:: Pictures paired with source code ::
_ _ _ _ _ _ _
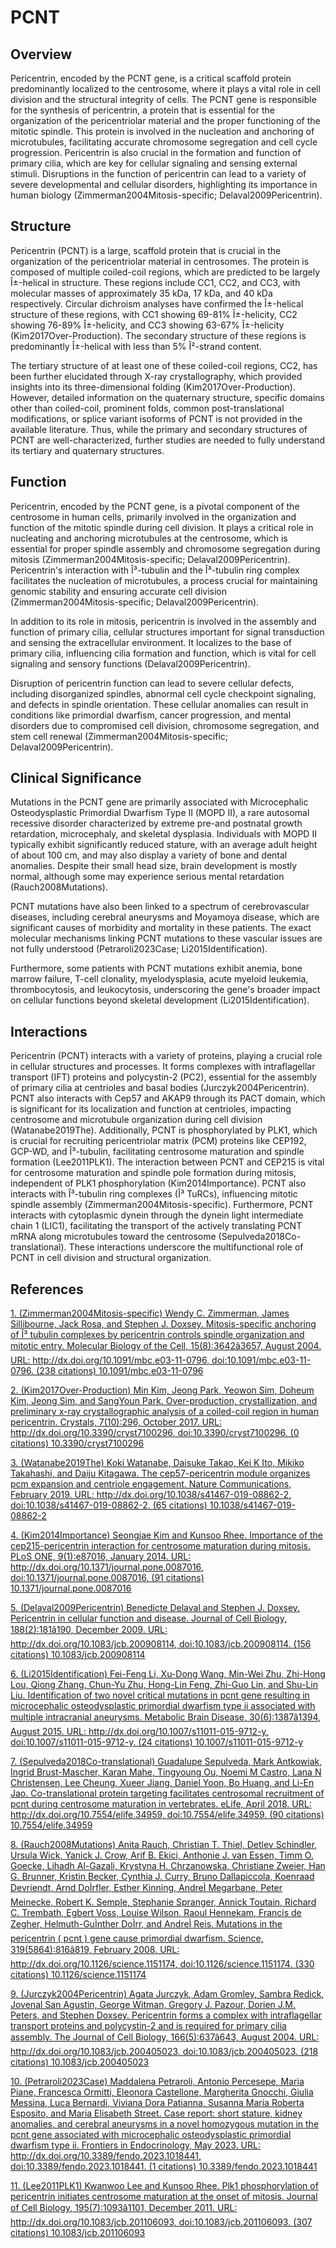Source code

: # PCNT

## Overview
Pericentrin, encoded by the PCNT gene, is a critical scaffold protein predominantly localized to the centrosome, where it plays a vital role in cell division and the structural integrity of cells. The PCNT gene is responsible for the synthesis of pericentrin, a protein that is essential for the organization of the pericentriolar material and the proper functioning of the mitotic spindle. This protein is involved in the nucleation and anchoring of microtubules, facilitating accurate chromosome segregation and cell cycle progression. Pericentrin is also crucial in the formation and function of primary cilia, which are key for cellular signaling and sensing external stimuli. Disruptions in the function of pericentrin can lead to a variety of severe developmental and cellular disorders, highlighting its importance in human biology (Zimmerman2004Mitosis-specific; Delaval2009Pericentrin).

## Structure
Pericentrin (PCNT) is a large, scaffold protein that is crucial in the organization of the pericentriolar material in centrosomes. The protein is composed of multiple coiled-coil regions, which are predicted to be largely Î±-helical in structure. These regions include CC1, CC2, and CC3, with molecular masses of approximately 35 kDa, 17 kDa, and 40 kDa respectively. Circular dichroism analyses have confirmed the Î±-helical structure of these regions, with CC1 showing 69-81% Î±-helicity, CC2 showing 76-89% Î±-helicity, and CC3 showing 63-67% Î±-helicity (Kim2017Over-Production). The secondary structure of these regions is predominantly Î±-helical with less than 5% Î²-strand content. 

The tertiary structure of at least one of these coiled-coil regions, CC2, has been further elucidated through X-ray crystallography, which provided insights into its three-dimensional folding (Kim2017Over-Production). However, detailed information on the quaternary structure, specific domains other than coiled-coil, prominent folds, common post-translational modifications, or splice variant isoforms of PCNT is not provided in the available literature. Thus, while the primary and secondary structures of PCNT are well-characterized, further studies are needed to fully understand its tertiary and quaternary structures.

## Function
Pericentrin, encoded by the PCNT gene, is a pivotal component of the centrosome in human cells, primarily involved in the organization and function of the mitotic spindle during cell division. It plays a critical role in nucleating and anchoring microtubules at the centrosome, which is essential for proper spindle assembly and chromosome segregation during mitosis (Zimmerman2004Mitosis-specific; Delaval2009Pericentrin). Pericentrin's interaction with Î³-tubulin and the Î³-tubulin ring complex facilitates the nucleation of microtubules, a process crucial for maintaining genomic stability and ensuring accurate cell division (Zimmerman2004Mitosis-specific; Delaval2009Pericentrin).

In addition to its role in mitosis, pericentrin is involved in the assembly and function of primary cilia, cellular structures important for signal transduction and sensing the extracellular environment. It localizes to the base of primary cilia, influencing cilia formation and function, which is vital for cell signaling and sensory functions (Delaval2009Pericentrin).

Disruption of pericentrin function can lead to severe cellular defects, including disorganized spindles, abnormal cell cycle checkpoint signaling, and defects in spindle orientation. These cellular anomalies can result in conditions like primordial dwarfism, cancer progression, and mental disorders due to compromised cell division, chromosome segregation, and stem cell renewal (Zimmerman2004Mitosis-specific; Delaval2009Pericentrin).

## Clinical Significance
Mutations in the PCNT gene are primarily associated with Microcephalic Osteodysplastic Primordial Dwarfism Type II (MOPD II), a rare autosomal recessive disorder characterized by extreme pre-and postnatal growth retardation, microcephaly, and skeletal dysplasia. Individuals with MOPD II typically exhibit significantly reduced stature, with an average adult height of about 100 cm, and may also display a variety of bone and dental anomalies. Despite their small head size, brain development is mostly normal, although some may experience serious mental retardation (Rauch2008Mutations).

PCNT mutations have also been linked to a spectrum of cerebrovascular diseases, including cerebral aneurysms and Moyamoya disease, which are significant causes of morbidity and mortality in these patients. The exact molecular mechanisms linking PCNT mutations to these vascular issues are not fully understood (Petraroli2023Case; Li2015Identification).

Furthermore, some patients with PCNT mutations exhibit anemia, bone marrow failure, T-cell clonality, myelodysplasia, acute myeloid leukemia, thrombocytosis, and leukocytosis, underscoring the gene's broader impact on cellular functions beyond skeletal development (Li2015Identification).

## Interactions
Pericentrin (PCNT) interacts with a variety of proteins, playing a crucial role in cellular structures and processes. It forms complexes with intraflagellar transport (IFT) proteins and polycystin-2 (PC2), essential for the assembly of primary cilia at centrioles and basal bodies (Jurczyk2004Pericentrin). PCNT also interacts with Cep57 and AKAP9 through its PACT domain, which is significant for its localization and function at centrioles, impacting centrosome and microtubule organization during cell division (Watanabe2019The). Additionally, PCNT is phosphorylated by PLK1, which is crucial for recruiting pericentriolar matrix (PCM) proteins like CEP192, GCP-WD, and Î³-tubulin, facilitating centrosome maturation and spindle formation (Lee2011PLK1). The interaction between PCNT and CEP215 is vital for centrosome maturation and spindle pole formation during mitosis, independent of PLK1 phosphorylation (Kim2014Importance). PCNT also interacts with Î³-tubulin ring complexes (Î³ TuRCs), influencing mitotic spindle assembly (Zimmerman2004Mitosis-specific). Furthermore, PCNT interacts with cytoplasmic dynein through the dynein light intermediate chain 1 (LIC1), facilitating the transport of the actively translating PCNT mRNA along microtubules toward the centrosome (Sepulveda2018Co-translational). These interactions underscore the multifunctional role of PCNT in cell division and structural organization.


## References


[1. (Zimmerman2004Mitosis-specific) Wendy C. Zimmerman, James Sillibourne, Jack Rosa, and Stephen J. Doxsey. Mitosis-specific anchoring of Î³ tubulin complexes by pericentrin controls spindle organization and mitotic entry. Molecular Biology of the Cell, 15(8):3642â3657, August 2004. URL: http://dx.doi.org/10.1091/mbc.e03-11-0796, doi:10.1091/mbc.e03-11-0796. (238 citations) 10.1091/mbc.e03-11-0796](https://doi.org/10.1091/mbc.e03-11-0796)

[2. (Kim2017Over-Production) Min Kim, Jeong Park, Yeowon Sim, Doheum Kim, Jeong Sim, and SangYoun Park. Over-production, crystallization, and preliminary x-ray crystallographic analysis of a coiled-coil region in human pericentrin. Crystals, 7(10):296, October 2017. URL: http://dx.doi.org/10.3390/cryst7100296, doi:10.3390/cryst7100296. (0 citations) 10.3390/cryst7100296](https://doi.org/10.3390/cryst7100296)

[3. (Watanabe2019The) Koki Watanabe, Daisuke Takao, Kei K Ito, Mikiko Takahashi, and Daiju Kitagawa. The cep57-pericentrin module organizes pcm expansion and centriole engagement. Nature Communications, February 2019. URL: http://dx.doi.org/10.1038/s41467-019-08862-2, doi:10.1038/s41467-019-08862-2. (65 citations) 10.1038/s41467-019-08862-2](https://doi.org/10.1038/s41467-019-08862-2)

[4. (Kim2014Importance) Seongjae Kim and Kunsoo Rhee. Importance of the cep215-pericentrin interaction for centrosome maturation during mitosis. PLoS ONE, 9(1):e87016, January 2014. URL: http://dx.doi.org/10.1371/journal.pone.0087016, doi:10.1371/journal.pone.0087016. (91 citations) 10.1371/journal.pone.0087016](https://doi.org/10.1371/journal.pone.0087016)

[5. (Delaval2009Pericentrin) Benedicte Delaval and Stephen J. Doxsey. Pericentrin in cellular function and disease. Journal of Cell Biology, 188(2):181â190, December 2009. URL: http://dx.doi.org/10.1083/jcb.200908114, doi:10.1083/jcb.200908114. (156 citations) 10.1083/jcb.200908114](https://doi.org/10.1083/jcb.200908114)

[6. (Li2015Identification) Fei-Feng Li, Xu-Dong Wang, Min-Wei Zhu, Zhi-Hong Lou, Qiong Zhang, Chun-Yu Zhu, Hong-Lin Feng, Zhi-Guo Lin, and Shu-Lin Liu. Identification of two novel critical mutations in pcnt gene resulting in microcephalic osteodysplastic primordial dwarfism type ii associated with multiple intracranial aneurysms. Metabolic Brain Disease, 30(6):1387â1394, August 2015. URL: http://dx.doi.org/10.1007/s11011-015-9712-y, doi:10.1007/s11011-015-9712-y. (24 citations) 10.1007/s11011-015-9712-y](https://doi.org/10.1007/s11011-015-9712-y)

[7. (Sepulveda2018Co-translational) Guadalupe Sepulveda, Mark Antkowiak, Ingrid Brust-Mascher, Karan Mahe, Tingyoung Ou, Noemi M Castro, Lana N Christensen, Lee Cheung, Xueer Jiang, Daniel Yoon, Bo Huang, and Li-En Jao. Co-translational protein targeting facilitates centrosomal recruitment of pcnt during centrosome maturation in vertebrates. eLife, April 2018. URL: http://dx.doi.org/10.7554/elife.34959, doi:10.7554/elife.34959. (90 citations) 10.7554/elife.34959](https://doi.org/10.7554/elife.34959)

[8. (Rauch2008Mutations) Anita Rauch, Christian T. Thiel, Detlev Schindler, Ursula Wick, Yanick J. Crow, Arif B. Ekici, Anthonie J. van Essen, Timm O. Goecke, Lihadh Al-Gazali, Krystyna H. Chrzanowska, Christiane Zweier, Han G. Brunner, Kristin Becker, Cynthia J. Curry, Bruno Dallapiccola, Koenraad Devriendt, Arnd DoÌrfler, Esther Kinning, AndreÌ Megarbane, Peter Meinecke, Robert K. Semple, Stephanie Spranger, Annick Toutain, Richard C. Trembath, Egbert Voss, Louise Wilson, Raoul Hennekam, Francis de Zegher, Helmuth-GuÌnther DoÌrr, and AndreÌ Reis. Mutations in the pericentrin ( pcnt ) gene cause primordial dwarfism. Science, 319(5864):816â819, February 2008. URL: http://dx.doi.org/10.1126/science.1151174, doi:10.1126/science.1151174. (330 citations) 10.1126/science.1151174](https://doi.org/10.1126/science.1151174)

[9. (Jurczyk2004Pericentrin) Agata Jurczyk, Adam Gromley, Sambra Redick, Jovenal San Agustin, George Witman, Gregory J. Pazour, Dorien J.M. Peters, and Stephen Doxsey. Pericentrin forms a complex with intraflagellar transport proteins and polycystin-2 and is required for primary cilia assembly. The Journal of Cell Biology, 166(5):637â643, August 2004. URL: http://dx.doi.org/10.1083/jcb.200405023, doi:10.1083/jcb.200405023. (218 citations) 10.1083/jcb.200405023](https://doi.org/10.1083/jcb.200405023)

[10. (Petraroli2023Case) Maddalena Petraroli, Antonio Percesepe, Maria Piane, Francesca Ormitti, Eleonora Castellone, Margherita Gnocchi, Giulia Messina, Luca Bernardi, Viviana Dora Patianna, Susanna Maria Roberta Esposito, and Maria Elisabeth Street. Case report: short stature, kidney anomalies, and cerebral aneurysms in a novel homozygous mutation in the pcnt gene associated with microcephalic osteodysplastic primordial dwarfism type ii. Frontiers in Endocrinology, May 2023. URL: http://dx.doi.org/10.3389/fendo.2023.1018441, doi:10.3389/fendo.2023.1018441. (1 citations) 10.3389/fendo.2023.1018441](https://doi.org/10.3389/fendo.2023.1018441)

[11. (Lee2011PLK1) Kwanwoo Lee and Kunsoo Rhee. Plk1 phosphorylation of pericentrin initiates centrosome maturation at the onset of mitosis. Journal of Cell Biology, 195(7):1093â1101, December 2011. URL: http://dx.doi.org/10.1083/jcb.201106093, doi:10.1083/jcb.201106093. (307 citations) 10.1083/jcb.201106093](https://doi.org/10.1083/jcb.201106093)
_ _ _ _ _ _ _
:: ASSIGNED TASK ::
Among the entries above, locate the lines containing "[3. (Watanabe2019The) Koki" and "[5. (Delaval2009Pericentrin) Benedicte", and transcribe exactly those two lines and all lines between.

:: OUTPUT OF THE EXERCISE ::
[3. (Watanabe2019The) Koki Watanabe, Daisuke Takao, Kei K Ito, Mikiko Takahashi, and Daiju Kitagawa. The cep57-pericentrin module organizes pcm expansion and centriole engagement. Nature Communications, February 2019. URL: http://dx.doi.org/10.1038/s41467-019-08862-2, doi:10.1038/s41467-019-08862-2. (65 citations) 10.1038/s41467-019-08862-2](https://doi.org/10.1038/s41467-019-08862-2)

[4. (Kim2014Importance) Seongjae Kim and Kunsoo Rhee. Importance of the cep215-pericentrin interaction for centrosome maturation during mitosis. PLoS ONE, 9(1):e87016, January 2014. URL: http://dx.doi.org/10.1371/journal.pone.0087016, doi:10.1371/journal.pone.0087016. (91 citations) 10.1371/journal.pone.0087016](https://doi.org/10.1371/journal.pone.0087016)

[5. (Delaval2009Pericentrin) Benedicte Delaval and Stephen J. Doxsey. Pericentrin in cellular function and disease. Journal of Cell Biology, 188(2):181â190, December 2009. URL: http://dx.doi.org/10.1083/jcb.200908114, doi:10.1083/jcb.200908114. (156 citations) 10.1083/jcb.200908114](https://doi.org/10.1083/jcb.200908114)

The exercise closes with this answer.